The BOJ offered a slightly more cautious view on inflation expectations - or how the public perceives future price moves - than at last month’s meeting, underscoring its concerns over a lack of success in nudging companies into boosting wages and investment.
“The BOJ places a lot of importance on inflation expectations, so they would have to consider more easing if inflation expectations weaken further,” said Norio Miyagawa, a senior economist at Mizuho Securities.
Kuroda stressed that there was no change to his commitment of trying to achieve his 2 percent inflation target at the earliest date possible, a sign he won’t hesitate to ease policy should economic conditions threaten achieving the target.

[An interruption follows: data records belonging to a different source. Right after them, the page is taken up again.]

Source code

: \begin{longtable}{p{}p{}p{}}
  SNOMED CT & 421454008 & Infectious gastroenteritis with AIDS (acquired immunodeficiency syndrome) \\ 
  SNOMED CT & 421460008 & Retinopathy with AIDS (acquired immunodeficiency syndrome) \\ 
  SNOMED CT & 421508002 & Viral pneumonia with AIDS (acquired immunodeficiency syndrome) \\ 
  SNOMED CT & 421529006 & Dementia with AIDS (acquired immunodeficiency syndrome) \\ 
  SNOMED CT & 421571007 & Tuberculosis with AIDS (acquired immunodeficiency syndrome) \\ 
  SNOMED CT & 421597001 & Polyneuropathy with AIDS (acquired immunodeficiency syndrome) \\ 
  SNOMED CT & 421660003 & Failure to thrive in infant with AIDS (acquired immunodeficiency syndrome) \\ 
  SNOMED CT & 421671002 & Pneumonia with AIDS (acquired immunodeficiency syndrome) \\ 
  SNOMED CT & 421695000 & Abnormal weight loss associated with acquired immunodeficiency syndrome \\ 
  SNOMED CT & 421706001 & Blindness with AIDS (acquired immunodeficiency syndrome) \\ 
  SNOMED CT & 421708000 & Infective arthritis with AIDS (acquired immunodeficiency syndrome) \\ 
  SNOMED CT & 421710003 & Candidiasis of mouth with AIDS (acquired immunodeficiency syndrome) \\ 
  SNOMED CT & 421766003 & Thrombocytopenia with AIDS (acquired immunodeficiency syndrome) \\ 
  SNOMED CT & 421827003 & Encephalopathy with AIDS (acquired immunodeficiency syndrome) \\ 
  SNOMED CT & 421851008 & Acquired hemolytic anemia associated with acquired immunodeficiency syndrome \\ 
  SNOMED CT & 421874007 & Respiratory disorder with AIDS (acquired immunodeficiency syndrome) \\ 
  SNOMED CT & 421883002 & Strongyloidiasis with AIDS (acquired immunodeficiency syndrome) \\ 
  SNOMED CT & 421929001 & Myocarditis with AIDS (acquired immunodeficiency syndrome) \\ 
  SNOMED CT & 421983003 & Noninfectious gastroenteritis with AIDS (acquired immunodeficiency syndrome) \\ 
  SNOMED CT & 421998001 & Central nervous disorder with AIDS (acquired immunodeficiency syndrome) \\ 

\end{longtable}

He shrugged off the view held by many investors that the BOJ won’t able to sustain its stimulus program, dubbed “quantitative and qualitative easing” (QQE), for too long as its huge government bond purchases are already drying up liquidity.
“There was never a specific timing set in advance on how long QQE will last,” Kuroda told a post-meeting news conference. “I don’t think we will face any problem continuing this program.”

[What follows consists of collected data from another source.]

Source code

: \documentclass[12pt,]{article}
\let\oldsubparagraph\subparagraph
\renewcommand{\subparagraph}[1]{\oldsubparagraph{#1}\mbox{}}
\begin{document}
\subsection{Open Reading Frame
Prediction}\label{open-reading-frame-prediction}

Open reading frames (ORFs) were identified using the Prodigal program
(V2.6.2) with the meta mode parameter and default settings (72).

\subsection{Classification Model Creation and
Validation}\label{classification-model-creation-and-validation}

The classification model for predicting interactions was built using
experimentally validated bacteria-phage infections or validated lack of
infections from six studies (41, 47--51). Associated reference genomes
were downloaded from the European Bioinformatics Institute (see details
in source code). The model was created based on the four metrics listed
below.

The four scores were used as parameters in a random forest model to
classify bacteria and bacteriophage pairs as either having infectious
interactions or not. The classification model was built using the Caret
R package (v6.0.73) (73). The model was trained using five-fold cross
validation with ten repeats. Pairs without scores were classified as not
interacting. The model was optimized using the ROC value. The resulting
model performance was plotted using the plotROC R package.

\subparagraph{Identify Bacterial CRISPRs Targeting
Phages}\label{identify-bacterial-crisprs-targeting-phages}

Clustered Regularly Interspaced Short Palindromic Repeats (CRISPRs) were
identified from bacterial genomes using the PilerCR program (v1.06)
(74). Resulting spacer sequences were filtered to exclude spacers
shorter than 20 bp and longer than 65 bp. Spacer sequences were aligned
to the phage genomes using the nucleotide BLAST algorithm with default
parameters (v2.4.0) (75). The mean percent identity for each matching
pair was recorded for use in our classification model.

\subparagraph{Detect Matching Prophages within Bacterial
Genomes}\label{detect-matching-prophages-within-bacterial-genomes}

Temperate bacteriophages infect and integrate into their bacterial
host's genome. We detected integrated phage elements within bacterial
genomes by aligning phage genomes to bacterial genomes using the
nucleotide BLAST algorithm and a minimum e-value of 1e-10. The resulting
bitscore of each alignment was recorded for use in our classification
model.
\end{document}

As widely expected, the BOJ reiterated its pledge to increase base money, or cash and deposits at the central bank, at an annual pace of 80 trillion yen ($650 billion) through purchases of government bonds and risky assets.

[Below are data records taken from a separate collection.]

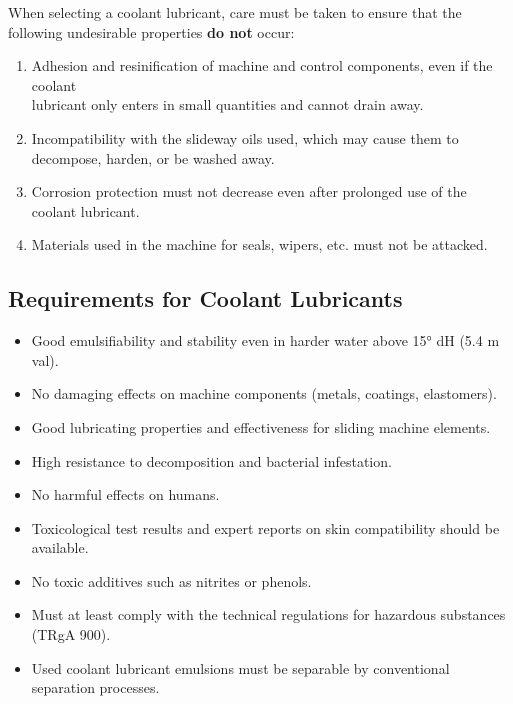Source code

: When selecting a coolant lubricant, care must be taken to ensure that the following undesirable properties \textbf{do not} occur:

\begin{enumerate}
    \item Adhesion and resinification of machine and control components, even if the coolant \\lubricant only enters in small quantities and cannot drain away.
    \item Incompatibility with the slideway oils used, which may cause them to decompose, harden, or be washed away.
    \item Corrosion protection must not decrease even after prolonged use of the coolant lubricant.
    \item Materials used in the machine for seals, wipers, etc. must not be attacked.
\end{enumerate}

\subsection*{Requirements for Coolant Lubricants\footnotemark[2]}

\begin{itemize}
    \item Good emulsifiability and stability even in harder water above 15° dH (5.4 m val).
    \item No damaging effects on machine components (metals, coatings, elastomers).
    \item Good lubricating properties and effectiveness for sliding machine elements.
    \item High resistance to decomposition and bacterial infestation.
    \item No harmful effects on humans.
    \item Toxicological test results and expert reports on skin compatibility should be available.
    \item No toxic additives such as nitrites or phenols.
    \item Must at least comply with the technical regulations for hazardous substances (TRgA 900).
    \item Used coolant lubricant emulsions must be separable by conventional separation processes.
\end{itemize}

It also kept intact its assessment that Japan’s economy continues to recover moderately.
Japan’s economy relapsed into recession in July-September, while exports showed initial signs of bottoming out in October as strong U.S.-bound shipments offset some of the pain from China’s slowdown.
Kuroda shrugged off the July-September contraction as due largely to declines in inventory, saying that consumption remained resilient and exports will rebound over time.
While acknowledging that there were some delays in capital expenditure, he expressed confidence that companies will start deploying some of their record profits on investment and wage increases.
“There are risks such as slowdowns in China and other emerging economies ... Still, capital expenditure will increase, albeit with some delays,” he said.
Kuroda has been urging firms to do more to tackle deflation, a tacit admission that his massive money-printing exercise has failed so far and that policymakers are losing faith in the value of delivering yet more of the same.
At the previous rate review, the BOJ held off on easing despite cutting its growth forecasts and delaying the timing for hitting its 2 percent price growth goal by six months.
Nearly half of the analysts polled by Reuters expect the BOJ to ease in January, when continued declines in oil costs may force it to cut its quarterly inflation forecasts yet again.
Sources familiar with its thinking say the BOJ will consider easing only if weakness in overseas demand persists long enough to dent business confidence, which would in turn hit investment plans and further discourage wage rises.